Putting Yourself Out There

I always say that looking for a job is similar to looking for a spouse. I just received this great email the other day that confirmed it.

A good friend of mine circulated a very detailed, very engaging email about her friend who just moved to DC and is looking for a serious boyfriend. She notes that her friend has tried online dating, and that sending this email to people in her DC network couldn't hurt. The email is full of descriptors surrounding her friend, from likes to dislikes, values, and even political leanings. So this led me to thinking about the similarities between marketing yourself for a spouse and marketing yourself for a job:
  • Using Your Network. Did you know that most people who get the job they WANT find it by using their network? In other words, when you have people looking for you (doing the work) you discover hidden opportunities. Opportunities will also be sent your way since your network of friends, family and colleagues will be seeking out opportunities for you and sending them your way.
  • Don't Forget the Details. Being clear about what you are looking for, whether in a spouse or a job, is extremely important, especially if you are asking your network to help you. If I want a job "that lets me use my skills and talents, has good benefits and a great work environment" what am I saying? Not much! BUT, if I say I am looking for a job "where I can contribute my 10+ years of experience in human resources, apply my leadership and team building skills, and utilize my innovative thinking and entrepreneurial spirit" then that brings much more clarity and detail to the picture, thus allowing someone to get a better sense of who I am and where I might fit.
  • Asking for Help! If you don't ask, people can't help. If you don't ask, some people WILL help, but it might not be the kind of help you are looking for. Since I am talking about comparing job-hunting to spouse-hunting, I have to include an interesting anecdote here. I remember being on the fence about registering for gifts when I got married, or I should say, registering for so many detailed gifts. My friend said, "if you don't register for what you want, people will give you what they think you want, or worse, give you what THEY want". It proved to be SO TRUE!!! So sharing what you want and the details of what you want should be included when asking others to get the word out for you.

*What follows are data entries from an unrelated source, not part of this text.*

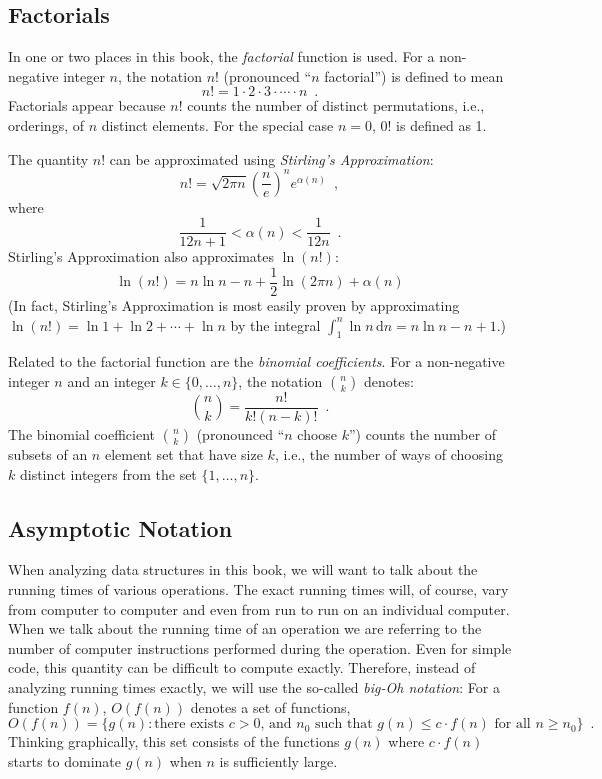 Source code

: \subsection{Factorials}

In one or two places in this book, the \emph{factorial} function is used.
For a non-negative integer $n$, the notation $n!$ (pronounced ``$n$ factorial'') is defined to mean 
\[
   n! = 1\cdot2\cdot3\cdot\cdots\cdot n \enspace .
\]
Factorials appear because $n!$ counts the number of distinct
permutations, i.e., orderings, of $n$ distinct elements.  For the special case $n=0$, $0!$ is defined as 1. 

The quantity $n!$ can be approximated using \emph{Stirling's Approximation}:
\[
	n! 
   = \sqrt{2\pi n}\left(\frac{n}{e}\right)^{n}e^{\alpha(n)} \enspace ,
\]
where
\[  
   \frac{1}{12n+1} <  \alpha(n) < \frac{1}{12n}  \enspace .
\]
Stirling's Approximation also approximates $\ln(n!)$:
\[
   \ln(n!) = n\ln n - n + \frac{1}{2}\ln(2\pi n) + \alpha(n)
\]
(In fact, Stirling's Approximation is most easily proven by approximating
$\ln(n!)=\ln 1 + \ln 2  + \cdots + \ln n$ by the integral
$\int_1^n \ln n\,\mathrm{d}n = n\ln n - n +1$.)

Related to the factorial function are the \emph{binomial coefficients}.
For a non-negative integer $n$ and an integer $k\in\{0,\ldots,n\}$,
the notation $\binom{n}{k}$ denotes:
\[
   \binom{n}{k} = \frac{n!}{k!(n-k)!} \enspace .
\]
The binomial coefficient $\binom{n}{k}$ (pronounced ``$n$ choose $k$'')
counts the number of subsets of an $n$ element set that have size $k$,
i.e., the number of ways of choosing $k$ distinct integers from the
set $\{1,\ldots,n\}$.

\subsection{Asymptotic Notation}

When analyzing data structures in this book, we will want to talk about
the running times of various operations.  The exact running times will,
of course, vary from computer to computer and even from run to run on an
individual computer.  When we talk about the running time of an operation
we are referring to the number of computer instructions performed during
the operation.  Even for simple code, this quantity can be difficult to
compute exactly.  Therefore, instead of analyzing running times exactly,
we will use the so-called \emph{big-Oh notation}: For a function $f(n)$,
$O(f(n))$ denotes a set of functions,
\[
   O(f(n)) = \{g(n):\mbox{there exists $c>0$, and $n_0$ such that
             $g(n) \le c\cdot f(n)$ for all $n\ge n_0$}   \} \enspace .
\]
Thinking graphically, this set consists of the functions $g(n)$ where
$c\cdot f(n)$ starts to dominate $g(n)$ when $n$ is sufficiently large.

Putting yourself out there is not easy for most of us. It's awkward both in terms of finding a great spouse AND finding a great job. Asking people to help, asking them to listen to what you want and seek it out on your behalf can be tough, but using your network is by far the best way to do this, since you are likely to get the BEST results possible.

As for my friend's friend....well, I haven't heard anything yet as to a potential match but I am awaiting the results. As for you....I encourage you to open your mind to the possibilities and potential that comes from putting yourself out there. Without people to help us, really...where would we be?